Dans la préface à l’Apocalypse de D.H. Lawrence, Gilles et Fanny Deleuze nous avertissent sur les grands dangers qu’annoncent non pas toutes les catastrophes promises à notre temps (économiques, écologiques, sociales), mais bien plutôt les infrastructures censées nous en prévenir. Aussi, si l’expansion métropolitaine à l’échelle globale nous apparaît comme un désastre, ce n’est pas simplement au titre de ce que Mike Davis rapporte de ses enquêtes menées dans les grandes métropoles mondiales, c’est-à-dire l’accroissement permanent des bidonvilles qui les entourent ; [1] plus sûrement encore, c’est la parure vertueuse du phénomène métropolitain, ses atours flamboyants et son apparence d’inéluctabilité qui nous semblent en tailler l’étoffe sombre.

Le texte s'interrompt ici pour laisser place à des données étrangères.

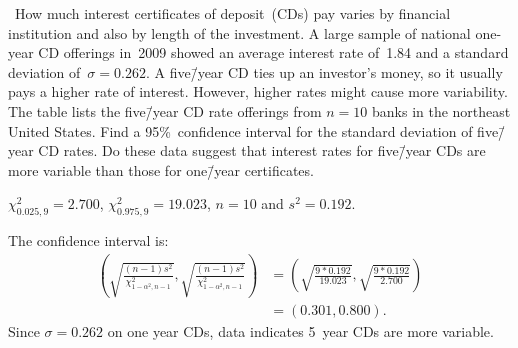 \begin{problem}
  ~How much interest certificates of deposit~(CDs) pay varies by financial institution and also by length of the investment.  A large sample of national one-year CD offerings in~2009 showed an average interest rate of~1.84 and a standard deviation of~${\sigma  = 0.262}$.  A five\=/year CD ties up an investor's money, so it usually pays a higher rate of interest.  However, higher rates might cause more variability.  The table lists the five\=/year CD rate offerings from ${n = 10}$ banks in the northeast United States.  Find a 95\%~confidence interval for the standard deviation of five\=/year CD rates.  Do these data suggest that interest rates for five\=/year CDs are more variable than those for one\=/year certificates.
\end{problem}

${\chi_{0.025,9}^2 = 2.700}$, ${\chi_{0.975,9}^2 = 19.023}$, ${n =10}$ and ${s^2 = 0.192}$.

The confidence interval is:
\begin{align}
  \left(\sqrt{\frac{(n-1)s^2}{\chi^{2}_{1-\alpha^2,n-1}}},\sqrt{\frac{(n-1)s^2}{\chi^{2}_{1-\alpha^2,n-1}}}\right) &= \left(\sqrt{\frac{9 * 0.192}{19.023}}, \sqrt{\frac{9 * 0.192}{2.700}}\right) \\
                                                                                                          &= \left(0.301,0.800\right)\text{.}
\end{align}
Since ${\sigma = 0.262}$ on one year CDs, data indicates 5~year CDs are more variable.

A l’instar du livre du Lévitique analysé par l’anthropologue Mary Douglas,[2] le phénomène métropolitain définit un ordre anthropologique tranché entre le propre et le sale, le vertueux et le souillé, le pur et le pollué. Voilà là où réside la grande catastrophe de notre temps. Cependant, sa spécificité tient à ce que cet ordre bien tranché s’accomplit toujours dans le mouvement, dans les flux de circulation, dans la vitesse des communications permise par les nouvelles technologies de l’information. De ce fait, le phénomène de métropolisation opère là d’infinies et minuscules opérations de tri, d’éviction, d’inclusion, d’écartement, de blocage : la propreté des rues et des murs de la ville, les prix d’entrée et la sécurisation des événements culturels, les conditions d’accès à une location d’appartement sont autant de dispositifs enchâssés les uns dans les autres, qui définissent par grandes ou petites touches qui peut ou non bénéficier des infrastructures métropolitaines, qui peut ou non habiter la métropole. Ce sont donc moins les phénomènes relativement fixes de ségrégation spatiale et de gentrification produits par la métropole et mis en lumière par la géographie critique que nous pointons, que celui plus labile et fluide du tri, interne aux infrastructures métropolitaines et opérant à même chaque dispositif. La métropole devient sous les pas de celui qui l’habite (comme celui qui la fréquente ou la traverse) un milieu hospitalier ou un milieu hostile, selon les circulations qu’il emprunte, selon surtout sa capacité à franchir en tous temps et à chaque instant les micro-épreuves qui se présentent à lui.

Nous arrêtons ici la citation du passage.